Long-term memory is defined as memory that can last anywhere from a few days to a lifetime. In terms of structure and function, it differs from working memory or short-term memory which last anywhere from a quarter of a second to 30 seconds.
Various studies have disagreed on the relationship between long and short-term memory. The Atkinson-Shiffrin model for example, suggests that short term memories can become long-term ones if they involve an extreme situation. Yet other theories suggest that short and long-term memory are separate. Evidence to back this up includes the fact that there are many cases when short-term memory has been affected but long-term memory has not.
Long-term memory affects how we perceive the world and has a direct impact on how we behave. It is the framework to which new knowledge is applied. Long-term memory is divided into two separate sections: Declarative memory and Procedural memory.
Declarative MemoryThis refers to memories such as facts which can be recalled. Declarative memory is itself divided into a pair of sub-sections:
Episodic Memory: This is when events such as times, places and various contextual knowledge are remembered. The medial temporal lobe is an essential part of episodic memory. Although it is possible to form procedural memories (relating to skills) without it, you cannot remember the events surrounding the memory. The prefrontal cortex is also an essential element when forming episodic memories. Again, it is possible to form memories without it, but these memories will be unreliable because the information remembered will be jumbled up. Unlike semantic memory, experiencing an event once is enough to remember it.
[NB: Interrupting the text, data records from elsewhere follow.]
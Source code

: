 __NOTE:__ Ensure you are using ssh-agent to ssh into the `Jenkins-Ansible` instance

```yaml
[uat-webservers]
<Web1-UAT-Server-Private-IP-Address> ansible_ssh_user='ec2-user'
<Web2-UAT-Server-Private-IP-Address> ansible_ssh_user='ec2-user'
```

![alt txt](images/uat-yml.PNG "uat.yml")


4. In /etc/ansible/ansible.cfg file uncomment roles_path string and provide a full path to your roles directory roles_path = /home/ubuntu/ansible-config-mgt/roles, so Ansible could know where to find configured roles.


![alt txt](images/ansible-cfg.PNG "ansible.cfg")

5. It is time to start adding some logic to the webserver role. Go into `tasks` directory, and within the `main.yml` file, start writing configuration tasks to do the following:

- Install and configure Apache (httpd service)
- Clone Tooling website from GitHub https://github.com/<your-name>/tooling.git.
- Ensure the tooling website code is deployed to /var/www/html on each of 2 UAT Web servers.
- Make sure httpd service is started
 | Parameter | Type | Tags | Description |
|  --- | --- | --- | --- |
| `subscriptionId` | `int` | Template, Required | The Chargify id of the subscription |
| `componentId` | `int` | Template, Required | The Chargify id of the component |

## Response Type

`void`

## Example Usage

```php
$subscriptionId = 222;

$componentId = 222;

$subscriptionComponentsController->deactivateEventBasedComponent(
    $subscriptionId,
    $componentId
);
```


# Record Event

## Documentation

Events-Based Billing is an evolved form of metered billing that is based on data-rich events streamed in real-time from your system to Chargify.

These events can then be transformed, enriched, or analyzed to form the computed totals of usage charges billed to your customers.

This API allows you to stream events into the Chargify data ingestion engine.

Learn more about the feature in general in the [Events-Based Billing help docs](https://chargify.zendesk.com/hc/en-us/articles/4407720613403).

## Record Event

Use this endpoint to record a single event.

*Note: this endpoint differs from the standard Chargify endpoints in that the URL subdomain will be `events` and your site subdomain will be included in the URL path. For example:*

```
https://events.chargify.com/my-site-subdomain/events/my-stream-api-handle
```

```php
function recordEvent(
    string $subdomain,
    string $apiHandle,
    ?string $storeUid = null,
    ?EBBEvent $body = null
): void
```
Semantic Memory: This relates to the memory of meanings and understanding and includes general knowledge which does not involve a memory of a particular event. For example, you would be able to answer the question: “Are doves birds or timber?" without remembering any specific occasion when you learned that doves were birds. Unlike episodic memory, semantic memory is not linked to an event or occasion.
This relates to memories about how to do things. When we need to use motor or cognitive skills, procedural memories are automatically brought to the fore and used to correctly complete the task. Every skill we learn involves procedural memory, from playing a guitar to driving an automobile. This whole process requires no active thinking on our part. This type of long-term memory is also known as ‘implicit memory’.
Though it is a fact that skills we have practiced constantly can be performed effortlessly over time, an interesting exception occurs when great stress is placed on us. This is apparent during occasions when highly-skilled athletes make simple mistakes under pressure they would not normally make. This is also known as ‘choking’ and makes an elite athlete look like a beginner because they have momentarily forgotten how to do something they are accustomed to doing with ease.
Illnesses That Affect Long-Term Memory
Several theories suggest that sleep is an important factor when it comes to establishing long-term memories in an organized manner. Essentially, a well-rested mind finds it easier to store and access memories. There are a number of factors which can negatively affect long-term memory also.
Neurodegenerative diseases such as Alzheimer’s, Dementia, Schizophrenia and Parkinson’s can damage long-term memory. None of these illnesses directly act upon memory but the neuronal deterioration they cause greatly contribute to memory loss.